Vediamo ora insieme la parafrasi di Uomo del mio tempo e l’analisi del testo della poesia
di Quasimodo, uno dei più grandi esponenti dell’Ermetismo.
Sei ancora quello della pietra e della fionda,
uomo del mio tempo. Eri nella carlinga,
con le ali maligne, le meridiane di morte,
t’ho visto – dentro il carro di fuoco, alle forche,
alle ruote di tortura. T’ho visto: eri tu,
con la tua scienza esatta persuasa allo sterminio,
senza amore, senza Cristo. Hai ucciso ancora,
come sempre, come uccisero i padri, come uccisero
gli animali che ti videro per la prima volta.
E questo sangue odora come nel giorno
quando il fratello disse all’altro fratello:
«Andiamo ai campi». E quell’eco fredda, tenace,
è giunta fino a te, dentro la tua giornata.
Dimenticate, o figli, le nuvole di sangue
Salite dalla terra, dimenticate i padri:
le loro tombe affondano nella cenere,
gli uccelli neri, il vento, coprono il loro cuore.

Com’è subito intuibile, il tema centrale della poesia è il fatto che la natura umana sia
rimasta, nonostante millenni di evoluzione, la stessa di quella dell’uomo della pietra. Istinti,
sentimenti, pulsioni ed egoismo sono la chiave del modo di agire che, ancora in tempi
moderni, spinge l’uomo a fare la guerra, nonostante egli sia pienamente cosciente di cosa
comporta. La scienza ha fatto grandi passi, vero, ma l’uomo utilizza le conoscenza
acquisite per perfezionare le sue armi e portare sempre più distruzione e morte.
La civiltà, quindi, non ha fatto altro che dare la possibilità di fare guerre più grandi e
distruttive; l’uomo non ha imparato nulla dagli errori passati, e questo è evidente non
appena lo sguardo si posa su missili, carri armati, aerei costruiti apposta per uccidere le
persone.
L’"uomo del mio tempo", dice Quasimodo, ha perso ogni tipo di considerazione per i suoi
simili. Solidarietà, fratellanza, religione: per il poeta tutti questi valori sono ben lontani,
schiacciati dalla violenza che ha sopraffatto l’uomo, considerati gli orrori della Seconda
guerra mondiale.
La mente di Quasimodo va addirittura ai tempi di Caino e Abele, quando il fratello tradiva
l’altro fratello e lo uccideva. Così come allora, anche oggi l’uomo tradisce l’altro uomo e
pone fine alla sua vita. Menzogne e inganno sono giunti fino a noi, ma qui, nella parte finale
del componimento, Quasimodo lancia un appello, che si riapre a una flebile speranza:
i giovani, i figli di oggi, dovrebbero discostarsi da ciò che hanno fatto i padri, che tanto
giacciono ormai nelle tombe e hanno solamente avvoltoi a rodere il loro cuore, mentre
nell’aria si diffonde l’odore dei loro cadaveri portato dal vento.

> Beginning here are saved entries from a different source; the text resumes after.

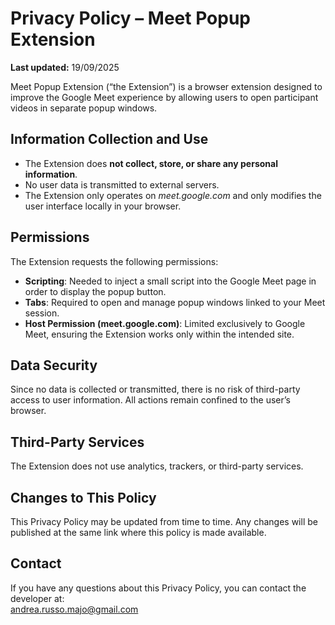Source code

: # Privacy Policy – Meet Popup Extension

**Last updated:** 19/09/2025

Meet Popup Extension (“the Extension”) is a browser extension designed to improve the Google Meet experience by allowing users to open participant videos in separate popup windows.  

## Information Collection and Use  
- The Extension does **not collect, store, or share any personal information**.  
- No user data is transmitted to external servers.  
- The Extension only operates on *meet.google.com* and only modifies the user interface locally in your browser.  

## Permissions  
The Extension requests the following permissions:  
- **Scripting**: Needed to inject a small script into the Google Meet page in order to display the popup button.  
- **Tabs**: Required to open and manage popup windows linked to your Meet session.  
- **Host Permission (meet.google.com)**: Limited exclusively to Google Meet, ensuring the Extension works only within the intended site.  

## Data Security  
Since no data is collected or transmitted, there is no risk of third-party access to user information. All actions remain confined to the user’s browser.  

## Third-Party Services  
The Extension does not use analytics, trackers, or third-party services.  

## Changes to This Policy  
This Privacy Policy may be updated from time to time. Any changes will be published at the same link where this policy is made available.  

## Contact  
If you have any questions about this Privacy Policy, you can contact the developer at:  
andrea.russo.majo@gmail.com
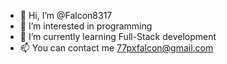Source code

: - 👋 Hi, I’m @Falcon8317
- 👀 I’m interested in programming
- 🌱 I’m currently learning Full-Stack development
- 📫 You can contact me 77pxfalcon@gmail.com

<!---
Falcon8317/Falcon8317 is a ✨ special ✨ repository because its `README.md` (this file) appears on your GitHub profile.
You can click the Preview link to take a look at your changes.
--->
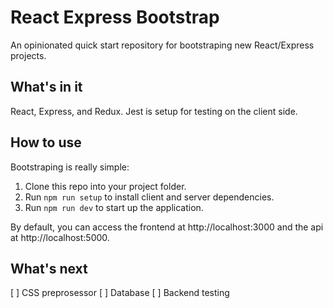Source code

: # React Express Bootstrap
An opinionated quick start repository for bootstraping new React/Express
projects.

## What's in it
React, Express, and Redux. Jest is setup for testing on the client side.

## How to use
Bootstraping is really simple:

1. Clone this repo into your project folder.
2. Run `npm run setup` to install client and server dependencies.
3. Run `npm run dev` to start up the application.

By default, you can access the frontend at http://localhost:3000 and the api
at http://localhost:5000.

## What's next
[ ] CSS preprosessor
[ ] Database
[ ] Backend testing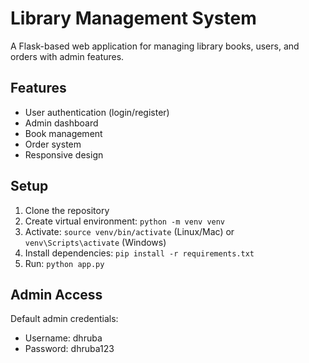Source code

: # Library Management System

A Flask-based web application for managing library books, users, and orders with admin features.

## Features

- User authentication (login/register)
- Admin dashboard
- Book management
- Order system
- Responsive design

## Setup

1. Clone the repository
2. Create virtual environment: `python -m venv venv`
3. Activate: `source venv/bin/activate` (Linux/Mac) or `venv\Scripts\activate` (Windows)
4. Install dependencies: `pip install -r requirements.txt`
5. Run: `python app.py`

## Admin Access

Default admin credentials:
- Username: dhruba
- Password: dhruba123
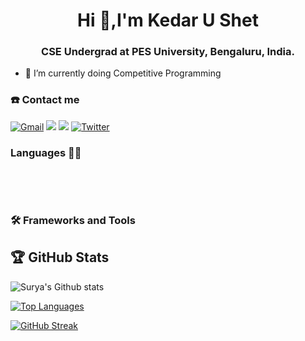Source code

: <h1 align="center">Hi 👋,I'm Kedar U Shet</h1>

<h3 align="center">CSE Undergrad at PES University, Bengaluru, India.</h3>

- 🌱 I’m currently doing Competitive Programming

### ☎️ Contact me 

<a href = "mailto:kedarkedu01@gmail.com?subject=From your Github Profile" ><img alt="Gmail" src="https://img.shields.io/badge/Gmail-D14836?style=for-the-badge&logo=gmail&logoColor=white" /></a>
<a href = "https://www.linkedin.com/n/kedar-u-3456b810a/" ><img src="https://img.shields.io/badge/linkedin%20-%230077B5.svg?&style=for-the-badge&logo=linkedin&logoColor=white"/></a>
<a href = "https://www.instagram.com/kedar_shet/" ><img src="https://img.shields.io/badge/instagram%20-%23E4405F.svg?&style=for-the-badge&logo=Instagram&logoColor=white"/></a>
<a href = "https://twitter.com/kedar_shet" ><img alt="Twitter" src="https://img.shields.io/badge/twitter-%231DA1F2.svg?&style=for-the-badge&logo=Twitter&logoColor=white"/> </a>
<!-- <a href="https://www.reddit.com/user/aditeyabaral"><img alt="Reddit" src="https://img.shields.io/badge/Reddit-FF4500?style=for-the-badge&logo=reddit&logoColor=white" /></a> -->
<!-- <a href="https://t.me/aditeyabaral"><img alt="Telegram" src="https://img.shields.io/badge/Telegram-2CA5E0?style=for-the-badge&logo=telegram&logoColor=white" /></a> -->

### Languages 👨‍💻

<a href=""><img alt="" src="https://img.shields.io/badge/Python-3776AB?style=for-the-badge&logo=python&logoColor=white" /></a>
<a href=""><img alt="" src="https://img.shields.io/badge/C-00599C?style=for-the-badge&logo=c&logoColor=white" /></a>
<a href=""><img alt="" src="https://img.shields.io/badge/HTML-239120?style=for-the-badge&logo=html5&logoColor=white" /></a>
<!-- <a href=""><img alt="" src="https://img.shields.io/badge/JavaScript-F7DF1E?style=for-the-badge&logo=javascript&logoColor=black" /></a> -->
<a href=""><img alt="" src="https://img.shields.io/badge/Java-ED8B00?style=for-the-badge&logo=java&logoColor=white" /></a>
<a href=""><img alt="" src="https://img.shields.io/badge/MySQL-00000F?style=for-the-badge&logo=mysql&logoColor=white" /></a>

### 🛠 Frameworks and Tools

<!-- <a href=""><img alt="" src="https://img.shields.io/badge/-React-000000?style=flat&logo=react&logoColor=00c8ff" /></a>
<a href=""><img alt="" src="https://img.shields.io/badge/-MongoDB-4DB33D?style=flat&logo=mongodb&logoColor=FFFFFF" /></a>
<a href=""><img alt="" src="https://img.shields.io/badge/Python-3776AB?style=for-the-badge&logo=python&logoColor=white" /></a>
<a href=""><img alt="" src="https://img.shields.io/badge/-Express.js-787878?style=flat" /></a>
<a href=""><img alt="" src="https://img.shields.io/badge/-Node.js-3C873A?style=flat&logo=Node.js&logoColor=white" /></a> -->



  
  


## 🏆 GitHub Stats
![Surya's Github stats](https://github-readme-stats.vercel.app/api?username=SuryaMN&count_private=true&theme=tokyonight)

[![Top Languages](https://github-readme-stats.vercel.app/api/top-langs/?username=SuryaMN&layout=compact&show_icons=true&theme=tokyonight)](https://github.com/DenverCoder1/github-readme-streak-stats)
  
[![GitHub Streak](https://github-readme-streak-stats.herokuapp.com/?user=SuryaMN&theme=tokyonight)](https://github.com/DenverCoder1/github-readme-streak-stats)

La crudeltà umana, quindi, rimane nei secoli uguale a se stessa: l’uomo era e rimane
primitivo, istintivo, selvaggio e spietato come quando per uccidere utilizzava utensili
approssimativi. Non ci sono né amore né solidarietà per gli altri, nel nostro tempo.
Quest’orrore di cui Salvatore Quasimodo è stato testimone, che trapela in maniera forte e
chiara anche da altri suoi componimenti come Alle fronde dei salici e Ed è subito sera,
spinge però il poeta ad aprirsi a una speranza sottile, o quantomeno a esortare le nuove
generazioni perché quanto accaduto possa, finalmente, non ripetersi.